- Theatrical release poster
- Directed by: Afdlin Shauki
- Written by: Afdlin Shauki
- Produced by: Gayatri Su-Lin Pillai
- Starring: Afdlin Shauki; Liyana Jasmay; Noorkhiriah; Vanidah Imran; Farid Kamil;
- Cinematography: Helmi Yusof
- Edited by: Mindy Wong Vern Yee
- Music by: Pacai
- Production company: Tayangan Unggul
- Release date: 8 October 2009;
- Running time: 115 minutes
- Country: Malaysia
- Language: Malay
- Budget: MYR 1.44 Million
- Box office: MYR 3.20 million

= Papadom (film) =

Papadom is a 2009 Malaysian Malay-language comedy-drama film that is inspired by Disney’s College Road Trip (2008). It was directed by Afdlin Shauki, who stars in the film.
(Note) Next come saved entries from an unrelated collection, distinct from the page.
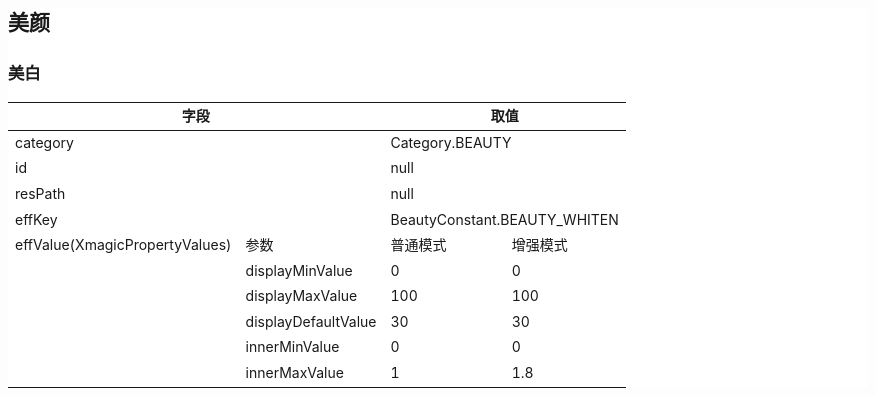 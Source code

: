 ## 美颜
### 美白
<table>
<thead><tr><th colspan=2>字段</th><th colspan=2>取值</th></tr></thead>
<tbody><tr>
<td colspan=2>category</td>
<td colspan=2>Category.BEAUTY</td>
</tr>
<tr>
<td colspan=2>id</td>
<td colspan=2>null</td>
</tr>
<tr>
<td colspan=2>resPath</td>
<td colspan=2>null</td>
</tr>
<tr>
<td colspan=2>effKey</td>
<td colspan=2>BeautyConstant.BEAUTY_WHITEN</td>
</tr>
<tr>
<td rowspan=6>effValue(XmagicPropertyValues)</td>
<td>参数</td>
<td>普通模式</td>
<td>增强模式</td>
</tr>
<tr>
<td>displayMinValue</td>
<td>0</td>
<td>0</td>
</tr>
<tr>
<td>displayMaxValue</td>
<td>100</td>
<td>100</td>
</tr>
<tr>
<td>displayDefaultValue</td>
<td>30</td>
<td>30</td>
</tr>
<tr>
<td>innerMinValue</td>
<td>0</td>
<td>0</td>
</tr>
<tr>
<td>innerMaxValue</td>
<td>1</td>
<td>1.8</td>
</tr>
</tbody></table>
It also stars Liyana Jasmay, Noorkhiriah, and Vanidah Imran.

== Cast ==
- Afdlin Shauki as Saadom, runs a nasi kandar stall with his wife Munirah, still does so after the latter's death
- Noorkhiriah as Munirah, Saadom's late wife, Miasara's late mother
- Liyana Jasmay - Miasara, Saadom's daughter
- Vanidah Imran as Professor Balqis
- Farid Kamil as Hisham, plays rugby for the university team
- Scha Alyahya as Shasha, Miasara's rival
- Chelsia Ng as Yvonne, Miasara's best friend since school
- Que Haidar as Mat, Miasara's shy classmate and aspiring film maker
- Harun Salim Bachik as Shukor, Saadom's employer in the university premises
- Adham Malekh as Ali, one of Saadom's business partners.
- Pete Teo as Uncle Lim, one of Saadom's business partners.
- Din Beramboi as JPJ officer
- Maimon Mutalib as head teacher
- Henzi Andalas as Teacher Midon
- Mamat Khalid as Dato' Mamat Khalid

== Awards and nominations ==

| Award | Category | Recipient | Result |
| 22nd Malaysia Film Festival | Best Art Direction | Nazrul Asraff | Nominated |
| Best Original Music Score | Pacai | Won |
| Best Original Story | Afdlin Shauki | Won |
| Best Screenplay | Nominated |
| Best Actress in a Supporting Role | Noorkhiriah | Nominated |
| Best Actor in a Supporting Role | Que Haidar | Nominated |
| Best Actress | Liyana Jasmay | Won |
| Best Actor | Afdlin Shauki | Won |
| Best Film Director | Nominated |
| Best Film | Papadom | Won |

==Other versions==
The film was also remade in the Tamil language in 2011 as Appalam, also directed by Afdlin Shauki.